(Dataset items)
====

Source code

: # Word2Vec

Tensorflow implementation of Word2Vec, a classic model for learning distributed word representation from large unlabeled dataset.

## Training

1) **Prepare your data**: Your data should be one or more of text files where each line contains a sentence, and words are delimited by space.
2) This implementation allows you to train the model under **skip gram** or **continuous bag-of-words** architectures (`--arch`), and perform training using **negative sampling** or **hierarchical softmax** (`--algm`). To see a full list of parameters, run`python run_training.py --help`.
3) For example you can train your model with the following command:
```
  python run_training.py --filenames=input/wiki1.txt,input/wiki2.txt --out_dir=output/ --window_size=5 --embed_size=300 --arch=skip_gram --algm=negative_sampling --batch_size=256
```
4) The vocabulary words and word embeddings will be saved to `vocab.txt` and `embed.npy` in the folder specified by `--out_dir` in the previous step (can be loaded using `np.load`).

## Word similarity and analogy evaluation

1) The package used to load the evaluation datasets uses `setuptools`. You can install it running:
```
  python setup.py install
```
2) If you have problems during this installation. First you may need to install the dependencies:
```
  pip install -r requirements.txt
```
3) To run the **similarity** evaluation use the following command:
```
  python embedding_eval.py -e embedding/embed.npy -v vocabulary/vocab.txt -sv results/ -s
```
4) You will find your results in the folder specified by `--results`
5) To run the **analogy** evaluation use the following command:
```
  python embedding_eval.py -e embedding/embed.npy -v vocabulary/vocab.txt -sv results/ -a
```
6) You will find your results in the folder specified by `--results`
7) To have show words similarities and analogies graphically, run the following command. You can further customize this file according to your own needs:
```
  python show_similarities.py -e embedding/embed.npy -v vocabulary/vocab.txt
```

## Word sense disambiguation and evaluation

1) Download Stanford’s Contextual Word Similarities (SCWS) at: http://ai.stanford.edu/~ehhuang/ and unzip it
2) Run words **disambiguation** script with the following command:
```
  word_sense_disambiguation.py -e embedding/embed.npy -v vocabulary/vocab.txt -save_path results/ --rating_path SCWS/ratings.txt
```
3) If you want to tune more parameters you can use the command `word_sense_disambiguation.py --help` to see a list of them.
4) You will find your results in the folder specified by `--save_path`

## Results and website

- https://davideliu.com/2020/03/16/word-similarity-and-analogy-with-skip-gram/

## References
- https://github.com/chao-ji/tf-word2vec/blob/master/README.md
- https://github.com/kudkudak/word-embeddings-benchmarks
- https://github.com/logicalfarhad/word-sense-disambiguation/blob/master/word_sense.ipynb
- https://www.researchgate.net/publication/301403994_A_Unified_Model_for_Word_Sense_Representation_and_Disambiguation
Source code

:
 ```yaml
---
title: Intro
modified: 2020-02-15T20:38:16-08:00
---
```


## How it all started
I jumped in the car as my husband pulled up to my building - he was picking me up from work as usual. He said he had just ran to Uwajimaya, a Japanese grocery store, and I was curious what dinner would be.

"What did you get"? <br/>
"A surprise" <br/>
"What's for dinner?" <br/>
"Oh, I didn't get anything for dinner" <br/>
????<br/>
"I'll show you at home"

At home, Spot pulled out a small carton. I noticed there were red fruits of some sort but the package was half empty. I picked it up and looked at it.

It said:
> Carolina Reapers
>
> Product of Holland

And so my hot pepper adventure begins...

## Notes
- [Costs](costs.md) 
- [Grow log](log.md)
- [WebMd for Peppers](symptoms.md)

====

Write every entry out again, exactly as it stands.

### Your response
Source code

: # Word2Vec

Tensorflow implementation of Word2Vec, a classic model for learning distributed word representation from large unlabeled dataset.

## Training

1) **Prepare your data**: Your data should be one or more of text files where each line contains a sentence, and words are delimited by space.
2) This implementation allows you to train the model under **skip gram** or **continuous bag-of-words** architectures (`--arch`), and perform training using **negative sampling** or **hierarchical softmax** (`--algm`). To see a full list of parameters, run`python run_training.py --help`.
3) For example you can train your model with the following command:
```
  python run_training.py --filenames=input/wiki1.txt,input/wiki2.txt --out_dir=output/ --window_size=5 --embed_size=300 --arch=skip_gram --algm=negative_sampling --batch_size=256
```
4) The vocabulary words and word embeddings will be saved to `vocab.txt` and `embed.npy` in the folder specified by `--out_dir` in the previous step (can be loaded using `np.load`).

## Word similarity and analogy evaluation

1) The package used to load the evaluation datasets uses `setuptools`. You can install it running:
```
  python setup.py install
```
2) If you have problems during this installation. First you may need to install the dependencies:
```
  pip install -r requirements.txt
```
3) To run the **similarity** evaluation use the following command:
```
  python embedding_eval.py -e embedding/embed.npy -v vocabulary/vocab.txt -sv results/ -s
```
4) You will find your results in the folder specified by `--results`
5) To run the **analogy** evaluation use the following command:
```
  python embedding_eval.py -e embedding/embed.npy -v vocabulary/vocab.txt -sv results/ -a
```
6) You will find your results in the folder specified by `--results`
7) To have show words similarities and analogies graphically, run the following command. You can further customize this file according to your own needs:
```
  python show_similarities.py -e embedding/embed.npy -v vocabulary/vocab.txt
```

## Word sense disambiguation and evaluation

1) Download Stanford’s Contextual Word Similarities (SCWS) at: http://ai.stanford.edu/~ehhuang/ and unzip it
2) Run words **disambiguation** script with the following command:
```
  word_sense_disambiguation.py -e embedding/embed.npy -v vocabulary/vocab.txt -save_path results/ --rating_path SCWS/ratings.txt
```
3) If you want to tune more parameters you can use the command `word_sense_disambiguation.py --help` to see a list of them.
4) You will find your results in the folder specified by `--save_path`

## Results and website

- https://davideliu.com/2020/03/16/word-similarity-and-analogy-with-skip-gram/

## References
- https://github.com/chao-ji/tf-word2vec/blob/master/README.md
- https://github.com/kudkudak/word-embeddings-benchmarks
- https://github.com/logicalfarhad/word-sense-disambiguation/blob/master/word_sense.ipynb
- https://www.researchgate.net/publication/301403994_A_Unified_Model_for_Word_Sense_Representation_and_Disambiguation
Source code

:
 ```yaml
---
title: Intro
modified: 2020-02-15T20:38:16-08:00
---
```


## How it all started
I jumped in the car as my husband pulled up to my building - he was picking me up from work as usual. He said he had just ran to Uwajimaya, a Japanese grocery store, and I was curious what dinner would be.

"What did you get"? <br/>
"A surprise" <br/>
"What's for dinner?" <br/>
"Oh, I didn't get anything for dinner" <br/>
????<br/>
"I'll show you at home"

At home, Spot pulled out a small carton. I noticed there were red fruits of some sort but the package was half empty. I picked it up and looked at it.

It said:
> Carolina Reapers
>
> Product of Holland

And so my hot pepper adventure begins...

## Notes
- [Costs](costs.md) 
- [Grow log](log.md)
- [WebMd for Peppers](symptoms.md)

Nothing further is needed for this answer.